Exercise - Each line that includes "cingulate" must be copied from the records.

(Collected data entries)
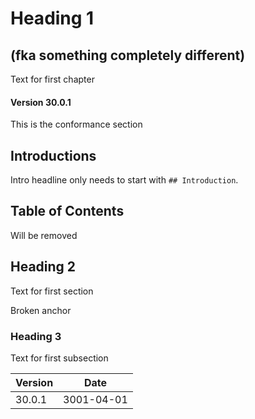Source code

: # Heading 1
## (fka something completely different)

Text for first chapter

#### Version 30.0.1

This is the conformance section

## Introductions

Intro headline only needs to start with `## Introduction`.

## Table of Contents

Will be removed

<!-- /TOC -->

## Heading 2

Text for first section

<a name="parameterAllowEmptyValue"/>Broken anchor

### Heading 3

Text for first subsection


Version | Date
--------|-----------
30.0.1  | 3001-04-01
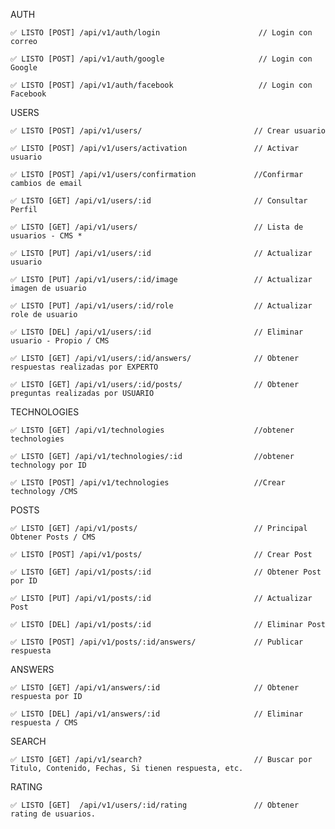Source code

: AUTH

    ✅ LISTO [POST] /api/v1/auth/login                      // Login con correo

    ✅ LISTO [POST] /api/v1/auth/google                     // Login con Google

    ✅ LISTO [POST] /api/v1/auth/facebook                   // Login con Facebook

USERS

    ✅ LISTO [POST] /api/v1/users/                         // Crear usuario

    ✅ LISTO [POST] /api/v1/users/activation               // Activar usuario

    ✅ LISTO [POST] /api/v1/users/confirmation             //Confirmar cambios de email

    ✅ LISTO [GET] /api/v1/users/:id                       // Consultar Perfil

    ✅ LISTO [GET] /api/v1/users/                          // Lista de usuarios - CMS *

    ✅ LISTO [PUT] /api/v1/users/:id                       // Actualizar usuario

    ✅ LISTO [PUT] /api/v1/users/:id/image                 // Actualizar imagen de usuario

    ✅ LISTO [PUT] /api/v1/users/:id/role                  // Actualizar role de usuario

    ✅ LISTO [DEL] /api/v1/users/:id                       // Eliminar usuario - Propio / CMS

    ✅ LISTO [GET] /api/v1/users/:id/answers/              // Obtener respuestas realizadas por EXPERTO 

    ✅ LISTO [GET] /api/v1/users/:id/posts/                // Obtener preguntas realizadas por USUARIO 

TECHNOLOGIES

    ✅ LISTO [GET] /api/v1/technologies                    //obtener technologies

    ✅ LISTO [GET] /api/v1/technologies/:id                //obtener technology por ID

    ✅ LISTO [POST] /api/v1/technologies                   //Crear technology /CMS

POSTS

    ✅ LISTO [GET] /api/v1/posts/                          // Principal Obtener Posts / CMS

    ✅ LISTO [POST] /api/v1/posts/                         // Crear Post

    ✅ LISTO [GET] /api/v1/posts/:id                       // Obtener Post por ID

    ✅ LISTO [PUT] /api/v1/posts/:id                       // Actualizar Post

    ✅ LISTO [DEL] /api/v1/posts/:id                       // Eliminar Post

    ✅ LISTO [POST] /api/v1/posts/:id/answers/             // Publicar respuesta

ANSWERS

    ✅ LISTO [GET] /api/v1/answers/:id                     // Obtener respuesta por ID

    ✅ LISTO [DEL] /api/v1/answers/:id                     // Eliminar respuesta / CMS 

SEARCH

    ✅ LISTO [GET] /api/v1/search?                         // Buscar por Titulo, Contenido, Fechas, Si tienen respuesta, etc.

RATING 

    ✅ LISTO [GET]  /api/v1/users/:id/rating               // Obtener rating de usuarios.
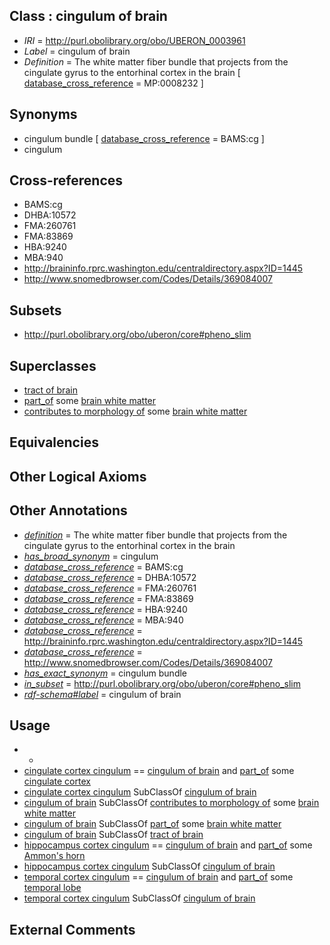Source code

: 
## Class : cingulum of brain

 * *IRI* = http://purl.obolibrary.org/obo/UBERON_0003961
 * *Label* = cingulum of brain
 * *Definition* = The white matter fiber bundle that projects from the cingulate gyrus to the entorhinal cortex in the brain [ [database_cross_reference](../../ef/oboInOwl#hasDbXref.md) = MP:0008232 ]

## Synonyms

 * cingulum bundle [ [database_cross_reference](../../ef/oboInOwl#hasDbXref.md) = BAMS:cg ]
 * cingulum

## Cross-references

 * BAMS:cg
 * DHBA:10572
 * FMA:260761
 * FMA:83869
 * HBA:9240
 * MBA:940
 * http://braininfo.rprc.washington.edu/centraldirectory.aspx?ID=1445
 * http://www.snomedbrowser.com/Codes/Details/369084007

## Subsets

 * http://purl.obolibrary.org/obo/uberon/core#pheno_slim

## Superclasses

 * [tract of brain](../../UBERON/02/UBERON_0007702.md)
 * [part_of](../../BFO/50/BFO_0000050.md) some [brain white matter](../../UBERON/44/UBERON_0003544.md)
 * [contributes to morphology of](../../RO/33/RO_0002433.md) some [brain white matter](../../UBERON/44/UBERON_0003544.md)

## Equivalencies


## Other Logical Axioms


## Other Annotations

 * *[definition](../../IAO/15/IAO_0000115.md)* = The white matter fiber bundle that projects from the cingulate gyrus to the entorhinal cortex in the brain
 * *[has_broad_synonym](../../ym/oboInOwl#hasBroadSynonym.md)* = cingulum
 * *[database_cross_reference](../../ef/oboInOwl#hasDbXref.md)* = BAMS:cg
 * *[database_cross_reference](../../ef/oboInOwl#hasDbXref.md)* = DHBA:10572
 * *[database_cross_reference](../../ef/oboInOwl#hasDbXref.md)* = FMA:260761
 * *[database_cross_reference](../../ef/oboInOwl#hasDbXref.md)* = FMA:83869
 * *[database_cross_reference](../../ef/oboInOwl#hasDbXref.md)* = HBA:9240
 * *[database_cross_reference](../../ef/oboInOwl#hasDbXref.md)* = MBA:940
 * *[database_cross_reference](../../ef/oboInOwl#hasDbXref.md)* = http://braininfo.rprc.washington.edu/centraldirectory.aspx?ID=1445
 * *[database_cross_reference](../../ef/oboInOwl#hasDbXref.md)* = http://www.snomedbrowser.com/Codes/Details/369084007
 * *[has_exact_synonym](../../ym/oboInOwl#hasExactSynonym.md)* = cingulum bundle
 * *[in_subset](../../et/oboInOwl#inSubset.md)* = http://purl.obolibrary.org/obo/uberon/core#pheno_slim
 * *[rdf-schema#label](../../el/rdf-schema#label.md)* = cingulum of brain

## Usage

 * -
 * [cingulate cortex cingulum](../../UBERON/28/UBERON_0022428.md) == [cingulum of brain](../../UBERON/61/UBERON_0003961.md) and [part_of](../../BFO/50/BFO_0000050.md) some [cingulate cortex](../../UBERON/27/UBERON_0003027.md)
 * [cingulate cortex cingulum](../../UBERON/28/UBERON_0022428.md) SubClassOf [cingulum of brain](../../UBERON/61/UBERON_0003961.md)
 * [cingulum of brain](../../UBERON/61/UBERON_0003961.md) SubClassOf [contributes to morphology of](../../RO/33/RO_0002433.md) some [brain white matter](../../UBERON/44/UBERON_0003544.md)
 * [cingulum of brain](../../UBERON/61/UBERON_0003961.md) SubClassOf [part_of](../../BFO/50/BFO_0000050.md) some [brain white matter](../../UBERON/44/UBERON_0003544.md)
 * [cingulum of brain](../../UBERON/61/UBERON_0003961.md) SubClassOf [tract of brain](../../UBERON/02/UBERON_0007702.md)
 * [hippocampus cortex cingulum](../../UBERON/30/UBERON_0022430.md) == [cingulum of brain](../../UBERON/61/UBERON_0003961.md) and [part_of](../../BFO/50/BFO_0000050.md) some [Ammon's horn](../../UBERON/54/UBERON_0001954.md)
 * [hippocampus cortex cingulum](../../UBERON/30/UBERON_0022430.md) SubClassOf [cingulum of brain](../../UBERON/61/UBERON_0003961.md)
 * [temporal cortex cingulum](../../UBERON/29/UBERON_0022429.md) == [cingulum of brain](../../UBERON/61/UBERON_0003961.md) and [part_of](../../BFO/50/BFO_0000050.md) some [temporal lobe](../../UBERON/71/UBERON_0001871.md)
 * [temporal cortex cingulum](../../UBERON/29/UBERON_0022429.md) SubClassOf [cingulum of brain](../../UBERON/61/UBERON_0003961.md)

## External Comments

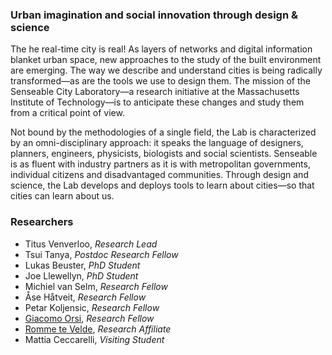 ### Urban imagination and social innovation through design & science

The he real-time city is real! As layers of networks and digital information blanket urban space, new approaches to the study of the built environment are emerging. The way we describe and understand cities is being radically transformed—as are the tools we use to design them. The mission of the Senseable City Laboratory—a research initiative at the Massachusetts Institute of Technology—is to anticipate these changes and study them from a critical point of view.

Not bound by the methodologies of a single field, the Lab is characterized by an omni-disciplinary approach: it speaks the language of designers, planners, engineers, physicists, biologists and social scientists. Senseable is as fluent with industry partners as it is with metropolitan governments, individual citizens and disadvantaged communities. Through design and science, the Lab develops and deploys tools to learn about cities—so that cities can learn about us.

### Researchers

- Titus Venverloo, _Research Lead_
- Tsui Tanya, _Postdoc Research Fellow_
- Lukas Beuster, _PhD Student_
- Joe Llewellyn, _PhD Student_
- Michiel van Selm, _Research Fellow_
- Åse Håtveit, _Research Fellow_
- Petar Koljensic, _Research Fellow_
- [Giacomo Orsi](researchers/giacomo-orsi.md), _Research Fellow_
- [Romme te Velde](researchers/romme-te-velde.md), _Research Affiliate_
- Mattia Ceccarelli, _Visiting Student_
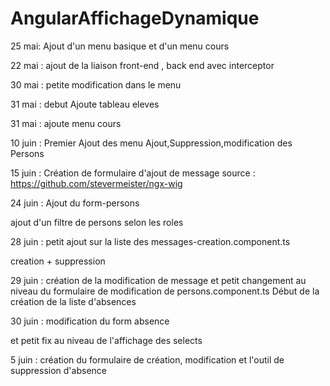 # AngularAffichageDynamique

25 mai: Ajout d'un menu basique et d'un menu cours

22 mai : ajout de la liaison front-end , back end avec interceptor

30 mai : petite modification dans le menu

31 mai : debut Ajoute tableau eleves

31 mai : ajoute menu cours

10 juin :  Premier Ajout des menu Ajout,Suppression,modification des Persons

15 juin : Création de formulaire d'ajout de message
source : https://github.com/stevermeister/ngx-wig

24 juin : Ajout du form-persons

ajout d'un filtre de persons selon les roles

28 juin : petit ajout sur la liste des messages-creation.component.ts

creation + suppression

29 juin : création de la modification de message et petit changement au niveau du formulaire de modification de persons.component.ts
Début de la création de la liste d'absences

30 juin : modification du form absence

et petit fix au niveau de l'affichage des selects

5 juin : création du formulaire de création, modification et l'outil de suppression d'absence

Result for this task -
 * *Definition* = The white matter fiber bundle that projects from the cingulate gyrus to the entorhinal cortex in the brain [ [database_cross_reference](../../ef/oboInOwl#hasDbXref.md) = MP:0008232 ]
 * *[definition](../../IAO/15/IAO_0000115.md)* = The white matter fiber bundle that projects from the cingulate gyrus to the entorhinal cortex in the brain
 * [cingulate cortex cingulum](../../UBERON/28/UBERON_0022428.md) == [cingulum of brain](../../UBERON/61/UBERON_0003961.md) and [part_of](../../BFO/50/BFO_0000050.md) some [cingulate cortex](../../UBERON/27/UBERON_0003027.md)
 * [cingulate cortex cingulum](../../UBERON/28/UBERON_0022428.md) SubClassOf [cingulum of brain](../../UBERON/61/UBERON_0003961.md)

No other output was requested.